(Stored records)
########
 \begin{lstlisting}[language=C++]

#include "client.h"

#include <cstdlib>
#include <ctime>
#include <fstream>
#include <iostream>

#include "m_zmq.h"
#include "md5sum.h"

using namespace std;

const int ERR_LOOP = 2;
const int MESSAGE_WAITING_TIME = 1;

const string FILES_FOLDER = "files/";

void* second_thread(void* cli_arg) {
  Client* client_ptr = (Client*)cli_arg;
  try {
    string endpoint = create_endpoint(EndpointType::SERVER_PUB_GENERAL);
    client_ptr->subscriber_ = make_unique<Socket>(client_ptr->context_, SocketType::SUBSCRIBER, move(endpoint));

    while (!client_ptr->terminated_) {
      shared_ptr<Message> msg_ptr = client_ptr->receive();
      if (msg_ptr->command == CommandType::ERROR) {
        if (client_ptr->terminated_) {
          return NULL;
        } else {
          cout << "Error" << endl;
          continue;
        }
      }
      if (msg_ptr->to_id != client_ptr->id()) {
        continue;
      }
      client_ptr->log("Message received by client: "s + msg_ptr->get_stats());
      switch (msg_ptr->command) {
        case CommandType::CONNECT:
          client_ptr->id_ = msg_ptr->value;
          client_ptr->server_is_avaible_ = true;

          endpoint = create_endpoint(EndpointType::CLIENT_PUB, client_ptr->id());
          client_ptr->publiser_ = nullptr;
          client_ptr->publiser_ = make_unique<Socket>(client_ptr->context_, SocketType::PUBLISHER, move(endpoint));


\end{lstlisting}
########
» **Exercise requirements**
At the line containing "void* second_thread(void* cli_arg)", start copying. Continue exactly through the final line of the entries above and stop there.

» **Your solution**
void* second_thread(void* cli_arg) {
  Client* client_ptr = (Client*)cli_arg;
  try {
    string endpoint = create_endpoint(EndpointType::SERVER_PUB_GENERAL);
    client_ptr->subscriber_ = make_unique<Socket>(client_ptr->context_, SocketType::SUBSCRIBER, move(endpoint));

    while (!client_ptr->terminated_) {
      shared_ptr<Message> msg_ptr = client_ptr->receive();
      if (msg_ptr->command == CommandType::ERROR) {
        if (client_ptr->terminated_) {
          return NULL;
        } else {
          cout << "Error" << endl;
          continue;
        }
      }
      if (msg_ptr->to_id != client_ptr->id()) {
        continue;
      }
      client_ptr->log("Message received by client: "s + msg_ptr->get_stats());
      switch (msg_ptr->command) {
        case CommandType::CONNECT:
          client_ptr->id_ = msg_ptr->value;
          client_ptr->server_is_avaible_ = true;

          endpoint = create_endpoint(EndpointType::CLIENT_PUB, client_ptr->id());
          client_ptr->publiser_ = nullptr;
          client_ptr->publiser_ = make_unique<Socket>(client_ptr->context_, SocketType::PUBLISHER, move(endpoint));


\end{lstlisting}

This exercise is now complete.